Witam ponownie po krótkiej przerwie,
U mnie na chorobowym horyzoncie widać światełko. A syrop z cebuli jest rewelacyjny. Jeszcze pozostał stan podgorączkowy i katar, ale to już z górki. Do poniedziałku muszę się wykurować na tip top, bo wyjeżdżamy.
Dziś powinnam zbadać tarczycę, ale jeszcze sobie odpuściłam, zastanawiam się czy moje niedomagania mają jakikolwiek wpływ na wyniki. Chyba nie. Jutro muszę już pójść, bo w piątek spotkanie z endokrynologiem.
A co do tematów poruszanych wcześniej:
Bardzo przykro mi z powodu śmierci jednej z moderatorek. Wyrazy współczucia dla całej rodziny. Tak jak wcześniej ktoś napisał każda z nas zna i ma w pobliżu podobną historię. Rak to okrutna choroba, bo tak do końca jej nie znamy i to budzi w nas strach i pokorę.
Co do przyziemnych spraw- pralka. Ja od ponad roku mam Samsunga eco bubble. Jestem z niej zadowolona, ma kilka fajnych i jak dla mnie nowych programów.
kahaka... Sto kolorów- oglądam codzienne propozycje Twoich ciuszków na fb i zacieram ręce czekając na perełki. Stronę www przejrzałam na szybko w telefonie, więc ciężko oceniać. Może z czasem.
Wypieki, obiady, ciasta i chleby.

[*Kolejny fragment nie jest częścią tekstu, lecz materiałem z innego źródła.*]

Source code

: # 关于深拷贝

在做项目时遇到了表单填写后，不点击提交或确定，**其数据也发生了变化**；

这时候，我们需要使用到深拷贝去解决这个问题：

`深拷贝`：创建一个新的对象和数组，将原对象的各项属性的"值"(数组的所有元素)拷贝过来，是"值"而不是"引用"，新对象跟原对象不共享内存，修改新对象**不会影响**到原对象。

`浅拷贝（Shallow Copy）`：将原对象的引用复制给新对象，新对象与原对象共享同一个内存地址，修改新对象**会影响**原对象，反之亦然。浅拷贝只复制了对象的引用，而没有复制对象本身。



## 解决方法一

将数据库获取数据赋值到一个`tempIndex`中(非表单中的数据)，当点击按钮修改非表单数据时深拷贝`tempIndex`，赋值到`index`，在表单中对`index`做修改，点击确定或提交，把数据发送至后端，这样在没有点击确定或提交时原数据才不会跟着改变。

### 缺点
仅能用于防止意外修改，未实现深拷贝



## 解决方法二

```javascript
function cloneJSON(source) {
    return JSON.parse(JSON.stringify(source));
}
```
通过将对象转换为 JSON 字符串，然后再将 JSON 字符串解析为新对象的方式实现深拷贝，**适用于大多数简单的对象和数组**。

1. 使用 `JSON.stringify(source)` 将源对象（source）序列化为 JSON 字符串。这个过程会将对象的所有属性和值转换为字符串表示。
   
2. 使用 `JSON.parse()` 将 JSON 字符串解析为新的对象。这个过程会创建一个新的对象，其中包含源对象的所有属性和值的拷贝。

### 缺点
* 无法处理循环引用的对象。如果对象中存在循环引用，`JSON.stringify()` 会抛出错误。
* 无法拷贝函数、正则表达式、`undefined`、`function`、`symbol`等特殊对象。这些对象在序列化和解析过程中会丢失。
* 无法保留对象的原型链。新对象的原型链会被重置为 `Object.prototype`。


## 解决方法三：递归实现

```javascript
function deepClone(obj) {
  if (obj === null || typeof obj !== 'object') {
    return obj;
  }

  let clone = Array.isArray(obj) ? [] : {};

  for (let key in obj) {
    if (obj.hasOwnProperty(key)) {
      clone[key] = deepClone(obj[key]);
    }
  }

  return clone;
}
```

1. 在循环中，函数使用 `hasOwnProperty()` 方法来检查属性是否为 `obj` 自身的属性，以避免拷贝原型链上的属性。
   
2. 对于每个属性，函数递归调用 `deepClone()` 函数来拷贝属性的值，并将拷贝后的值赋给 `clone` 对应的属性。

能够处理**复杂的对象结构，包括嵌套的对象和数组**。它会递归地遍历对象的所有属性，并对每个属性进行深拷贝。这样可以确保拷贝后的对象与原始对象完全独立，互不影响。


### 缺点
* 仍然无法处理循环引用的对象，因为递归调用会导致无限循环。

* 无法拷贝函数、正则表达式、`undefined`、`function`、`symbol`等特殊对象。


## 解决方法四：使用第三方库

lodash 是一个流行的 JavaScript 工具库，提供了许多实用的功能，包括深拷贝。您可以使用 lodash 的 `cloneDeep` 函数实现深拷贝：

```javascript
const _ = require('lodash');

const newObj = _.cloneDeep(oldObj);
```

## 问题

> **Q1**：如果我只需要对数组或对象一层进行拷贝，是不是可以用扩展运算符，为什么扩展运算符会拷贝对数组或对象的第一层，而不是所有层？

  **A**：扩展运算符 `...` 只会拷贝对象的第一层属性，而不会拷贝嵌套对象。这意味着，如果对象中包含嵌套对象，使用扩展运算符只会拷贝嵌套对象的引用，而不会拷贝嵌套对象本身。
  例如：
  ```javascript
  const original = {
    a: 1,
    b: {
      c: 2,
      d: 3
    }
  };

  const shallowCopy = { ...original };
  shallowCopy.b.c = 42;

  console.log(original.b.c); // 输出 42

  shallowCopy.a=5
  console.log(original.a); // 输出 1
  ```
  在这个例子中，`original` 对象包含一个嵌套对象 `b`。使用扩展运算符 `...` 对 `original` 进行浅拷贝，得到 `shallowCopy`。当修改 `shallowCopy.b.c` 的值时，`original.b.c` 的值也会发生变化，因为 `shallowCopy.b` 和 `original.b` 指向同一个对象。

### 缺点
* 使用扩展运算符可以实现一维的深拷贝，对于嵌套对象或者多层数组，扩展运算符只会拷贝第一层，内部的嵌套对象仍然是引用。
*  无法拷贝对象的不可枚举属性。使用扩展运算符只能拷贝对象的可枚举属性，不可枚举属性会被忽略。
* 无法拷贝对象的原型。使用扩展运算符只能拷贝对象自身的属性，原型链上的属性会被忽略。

Jestem pod ogromnym wrażeniem Waszych możliwości kulinarnych, choć wiadomo, że to nic trudnego, ale mi jakoś osobiście w trakcie ciąży za bardzo się nie chce stać w kuchni. Nawet ulubiony program kuchnia + poszedł w odstawkę.
Szkoła rodzenia. Ponieważ jest to mój pierwszy poród to zamierzam się wybrać raczej z czystej ciekawości. Będę chodziła do położnej ze szpitala, w którym planuje rodzić, poleconej przez moją położną. Kurs jest płatny 400 zł- 6 tyg. Planujemy zacząć w połowie maja. Muszę się zorientować czy są wolne terminy skoro tak straszycie
Co do pomocy po porodzie, to również nie wyobrażam sobie, żeby ktoś oprócz mnie lub partnera był przy nas 24h na dobę.
Mój S. bierze urlop i razem będziemy we trójkę się docierać. Potem planuję zaangażować moją mamę, ale tylko na dochodne, czyli pomoc doraźna, żeby można było odespać, lub ogólne towarzystwo do gadania.
Więcej tematów nie pamiętam.
Dziś jeszcze czeka mnie/ nas otwarcie wystawy ulubionego malarza mojego S w Narodowym. A ponieważ otwarcie jest z wielka pompą to czeka mnie jeszcze dziś polowanie na sukienkę i fryzjer.
Nie wiem jak się wyrwę z łóżka , bo wyjątkowo mi się nie chce.
Aaaa, macie jakieś skuteczne, domowe sposoby leczenia opryszczki? Męczę się z nią już chyba od tygodnia a końca nie widać.